=== EXERCISE MATERIALS ===
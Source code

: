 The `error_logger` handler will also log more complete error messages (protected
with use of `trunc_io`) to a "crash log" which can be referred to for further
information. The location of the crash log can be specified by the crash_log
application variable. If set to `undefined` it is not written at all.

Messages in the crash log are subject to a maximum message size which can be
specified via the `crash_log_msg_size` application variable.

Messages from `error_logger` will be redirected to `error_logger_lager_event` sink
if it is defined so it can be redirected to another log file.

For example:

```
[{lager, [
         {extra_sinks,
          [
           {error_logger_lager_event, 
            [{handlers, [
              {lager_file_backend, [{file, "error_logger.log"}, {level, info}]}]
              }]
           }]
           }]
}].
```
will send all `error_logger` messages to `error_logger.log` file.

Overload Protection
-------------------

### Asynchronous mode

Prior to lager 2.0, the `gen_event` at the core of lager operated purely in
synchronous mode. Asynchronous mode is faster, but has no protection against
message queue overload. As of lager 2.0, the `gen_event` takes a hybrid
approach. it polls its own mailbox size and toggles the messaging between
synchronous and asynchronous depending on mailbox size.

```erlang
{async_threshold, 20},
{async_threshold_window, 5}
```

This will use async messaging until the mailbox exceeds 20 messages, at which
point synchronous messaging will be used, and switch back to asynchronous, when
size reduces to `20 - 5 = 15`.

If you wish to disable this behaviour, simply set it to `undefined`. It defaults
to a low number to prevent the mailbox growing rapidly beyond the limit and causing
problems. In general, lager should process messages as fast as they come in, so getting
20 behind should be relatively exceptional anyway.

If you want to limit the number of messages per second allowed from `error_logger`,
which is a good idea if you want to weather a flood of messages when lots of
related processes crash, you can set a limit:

* * *

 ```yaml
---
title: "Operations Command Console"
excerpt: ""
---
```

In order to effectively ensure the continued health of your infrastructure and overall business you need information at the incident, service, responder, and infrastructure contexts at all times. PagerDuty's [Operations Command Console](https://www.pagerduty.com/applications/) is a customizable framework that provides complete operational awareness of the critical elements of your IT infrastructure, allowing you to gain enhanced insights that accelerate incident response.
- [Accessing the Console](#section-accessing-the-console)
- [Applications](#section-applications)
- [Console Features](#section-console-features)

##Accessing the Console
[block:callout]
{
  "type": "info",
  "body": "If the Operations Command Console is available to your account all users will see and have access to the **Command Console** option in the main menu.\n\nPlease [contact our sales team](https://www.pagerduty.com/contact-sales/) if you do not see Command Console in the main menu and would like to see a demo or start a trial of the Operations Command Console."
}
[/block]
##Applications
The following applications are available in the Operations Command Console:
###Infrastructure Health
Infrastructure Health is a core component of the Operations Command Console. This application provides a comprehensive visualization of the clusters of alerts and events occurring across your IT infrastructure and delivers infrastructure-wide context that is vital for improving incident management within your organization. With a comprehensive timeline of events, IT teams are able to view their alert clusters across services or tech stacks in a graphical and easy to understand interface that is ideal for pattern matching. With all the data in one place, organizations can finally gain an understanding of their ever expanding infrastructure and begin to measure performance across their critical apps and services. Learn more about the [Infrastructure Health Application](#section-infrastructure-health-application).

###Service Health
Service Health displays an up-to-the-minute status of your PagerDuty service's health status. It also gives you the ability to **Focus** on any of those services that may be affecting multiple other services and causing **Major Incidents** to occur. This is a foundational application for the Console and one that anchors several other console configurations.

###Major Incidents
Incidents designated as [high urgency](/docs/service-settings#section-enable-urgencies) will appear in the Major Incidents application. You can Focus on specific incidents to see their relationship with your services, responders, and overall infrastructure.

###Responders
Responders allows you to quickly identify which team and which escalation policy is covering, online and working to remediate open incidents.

=== TASK TO CARRY OUT ===
For the records above, give the number of lines that include the string "should", with nothing added.

=== RESULT OF THE TASK ===
2